What happened on campus, didn’t stay on campus
Bauerlein wrote that initially he and his conservative colleagues were confident that the cultural chaos and identity politics promoted by English professors would stay in college. He was wrong. As Andrew Sullivan wrote for New York magazine in 2018, two years before he resigned for having unacceptable opinions, “We all live on campus now.”
When English professors rejected their own legacy, they opened Pandora’s box, and out came the woke left.
In the last decade, “blather about “capitalism and patriarchy and whiteness” has moved from elite literary circles to the center of woke politics, in the media as well as throughout major institutions from the military to professional science to elementary schools.
Even more, the spirit of destruction, hatred of the past and of our history, has moved into mainstream politics and into the streets. The widespread cancellations and vandalism of recent decades, the revolutionary toppling of statues and monuments, reproduced the English departments’ trashing of the tradition.

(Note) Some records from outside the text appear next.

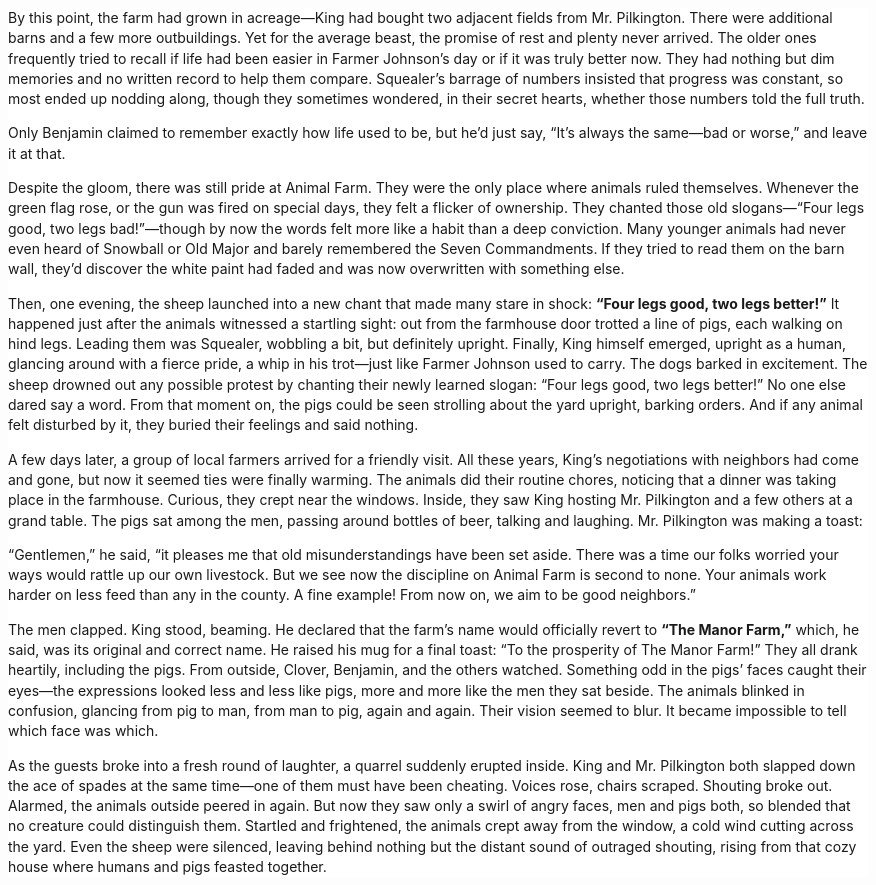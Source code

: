 By this point, the farm had grown in acreage—King had bought two adjacent fields from Mr. Pilkington. There were additional barns and a few more outbuildings. Yet for the average beast, the promise of rest and plenty never arrived. The older ones frequently tried to recall if life had been easier in Farmer Johnson’s day or if it was truly better now. They had nothing but dim memories and no written record to help them compare. Squealer’s barrage of numbers insisted that progress was constant, so most ended up nodding along, though they sometimes wondered, in their secret hearts, whether those numbers told the full truth.

Only Benjamin claimed to remember exactly how life used to be, but he’d just say, “It’s always the same—bad or worse,” and leave it at that.

Despite the gloom, there was still pride at Animal Farm. They were the only place where animals ruled themselves. Whenever the green flag rose, or the gun was fired on special days, they felt a flicker of ownership. They chanted those old slogans—“Four legs good, two legs bad!”—though by now the words felt more like a habit than a deep conviction. Many younger animals had never even heard of Snowball or Old Major and barely remembered the Seven Commandments. If they tried to read them on the barn wall, they’d discover the white paint had faded and was now overwritten with something else.

Then, one evening, the sheep launched into a new chant that made many stare in shock: **“Four legs good, two legs better!”** It happened just after the animals witnessed a startling sight: out from the farmhouse door trotted a line of pigs, each walking on hind legs. Leading them was Squealer, wobbling a bit, but definitely upright. Finally, King himself emerged, upright as a human, glancing around with a fierce pride, a whip in his trot—just like Farmer Johnson used to carry. The dogs barked in excitement. The sheep drowned out any possible protest by chanting their newly learned slogan: “Four legs good, two legs better!” No one else dared say a word. From that moment on, the pigs could be seen strolling about the yard upright, barking orders. And if any animal felt disturbed by it, they buried their feelings and said nothing.

A few days later, a group of local farmers arrived for a friendly visit. All these years, King’s negotiations with neighbors had come and gone, but now it seemed ties were finally warming. The animals did their routine chores, noticing that a dinner was taking place in the farmhouse. Curious, they crept near the windows. Inside, they saw King hosting Mr. Pilkington and a few others at a grand table. The pigs sat among the men, passing around bottles of beer, talking and laughing. Mr. Pilkington was making a toast:

“Gentlemen,” he said, “it pleases me that old misunderstandings have been set aside. There was a time our folks worried your ways would rattle up our own livestock. But we see now the discipline on Animal Farm is second to none. Your animals work harder on less feed than any in the county. A fine example! From now on, we aim to be good neighbors.”

The men clapped. King stood, beaming. He declared that the farm’s name would officially revert to **“The Manor Farm,”** which, he said, was its original and correct name. He raised his mug for a final toast: “To the prosperity of The Manor Farm!” They all drank heartily, including the pigs. From outside, Clover, Benjamin, and the others watched. Something odd in the pigs’ faces caught their eyes—the expressions looked less and less like pigs, more and more like the men they sat beside. The animals blinked in confusion, glancing from pig to man, from man to pig, again and again. Their vision seemed to blur. It became impossible to tell which face was which.

As the guests broke into a fresh round of laughter, a quarrel suddenly erupted inside. King and Mr. Pilkington both slapped down the ace of spades at the same time—one of them must have been cheating. Voices rose, chairs scraped. Shouting broke out. Alarmed, the animals outside peered in again. But now they saw only a swirl of angry faces, men and pigs both, so blended that no creature could distinguish them. Startled and frightened, the animals crept away from the window, a cold wind cutting across the yard. Even the sheep were silenced, leaving behind nothing but the distant sound of outraged shouting, rising from that cozy house where humans and pigs feasted together.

President Donald Trump’s “Make America Great Again” slogan “wouldn’t have offended anyone in 1984,” but by 2016 it meant fascism for many on the left, Bauerlein wrote. Trump’s 2017 Warsaw speech, which “envisioned the Western past in ways that hearkened right back to the Canon Wars,” celebrated Western civilization and was immediately dismissed by many in the press as dangerously right-wing, an “alt-right manifesto” or “white nationalist rhetoric.”
The English department’s culture of repudiation, a wholesale rejection of our artistic inheritance for unforgivable errors, created a loss of meaning that has reverberated through the country:
To cast America First as an Alt-Right insurgence, first one had to dispel the other America, as preserved in Emerson, Hawthorne, Melville, Thoreau, Douglass, Whitman, Dickinson, Twain, Wharton, and so on. The old syllabus showed America had a lineage of American-ness, an exceptional descent, our own to identify and absorb. And by that acknowledgement, the nation was unified, its past stable and coherent—and good. The literary canon authorized it. However much they dreaded 11th-grade English, youths got a sense of their country through Hester Prynne and Huck Finn and Gatsby, Rip van Winkle and the Joads. These literary characters formed what every nation needs: a body of works with a national meaning. Take that away, keep the patrimony from the rising generation, and the nation forms less clearly in their hearts and minds.
“Citizens who have no knowledge of the greatest users of the American language don’t have a deep conception of America itself,” Bauerlein concluded.
When it sold out tradition for empty “diversity,” the culture lost its soul.